The writ was issued in this case as original process and the order allowing the writ was supported by affidavits which factually set forth good and sufficient reasons for the issuance thereof. R.R. 4:77-1. The issuance of the writ and the levy thereunder impressed a lien in favor of the plaintiff-appellant on the property of the debtor in the attached policies. The complaint subsequently filed in accordance with the practice states on its face a cause of action against the defendant. R.R. 4:77-2.
Where a writ of attachment is used as original process and performs both the office of a summons and an attachment, the effect of an order quashing a writ of attachment is to put an end to the cause. Paul v. Bird, 25 N.J.L. 559 (Sup. Ct. 1856). On the quashing of the writ the lien became ineffectual unless a stay was granted to permit the plaintiff to appeal. Thus an order quashing the writ obviously is such a final judgment from which an appeal can be taken as a matter of right. R.R. 2:2-1, Art. VI, Sec. V, par. 2, Constitution of 1947.
The opportunity to apply for a stay to preserve the subject matter or res of the suit is implicit in every appeal which can be taken as a matter of right. While the provision as to notice in R.R. 4:55-1 on the settlement of an order or judgment is directory rather than mandatory, counsel for the defendant chose to ignore it and imposed on the trial judge by presenting the order quashing the writ. Immediately after the signing of the order, it was served on the garnishee bank which released the policies which were then removed from this State. These actions were a calculated attempt to deprive the courts of this State of jurisdiction of the res, thus defeating the right of the appellant of an opportunity to apply for a stay to preserve the subject matter of the appeal until he could perfect and prosecute his appeal.
[20 NJ Page 176]
The rules of practice and procedure aim to facilitate orderly judicial procedure and are intended to provide for "the just determination of each cause." Such purpose cannot be permitted to be thwarted or defeated by the sleight-of-hand of counsel or the fleetness of foot of an elusive defendant.

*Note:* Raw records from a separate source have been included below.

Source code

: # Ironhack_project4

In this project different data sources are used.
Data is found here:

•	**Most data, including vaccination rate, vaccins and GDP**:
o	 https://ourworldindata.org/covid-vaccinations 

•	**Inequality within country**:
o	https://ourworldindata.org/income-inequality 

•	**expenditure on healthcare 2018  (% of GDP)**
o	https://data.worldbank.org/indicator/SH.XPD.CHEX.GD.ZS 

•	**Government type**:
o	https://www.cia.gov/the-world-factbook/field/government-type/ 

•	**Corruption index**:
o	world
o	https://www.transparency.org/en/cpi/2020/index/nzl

The removal of the insurance policies from this State is merely the end result of such delusive tactics and does not render the issue of legal error committed by the trial court moot as between the parties to this suit. On this appeal, we are not concerned with rights of third parties which may arise or have arisen subsequent to the order quashing the writ, but only the rights of the parties to this suit inter sese as established by the levy of the writ of attachment which we hold to have been validly issued and executed but erroneously quashed by the trial court.
The quashing of the writ is reversed and vacated and the lien of attachment reinstated as against the defendant and the parties and the cause are restored to the same positions imposed by law prior to the entry of the order quashing the writ. The reversal of a judgment by any competent authority restores the parties litigant to the same condition in which they were prior to its rendition, and the parties are allowed to proceed in the court below to obtain a final determination of their right in the same manner and to the same extent as if their cause had never been heard or decided by any court. 2 Freeman on Judgments (5 th ed.), sec. 1167, p. 2416; 3 Am. Jur., sec. 1191, p. 697.
The cause is remanded for further proceedings consistent herewith.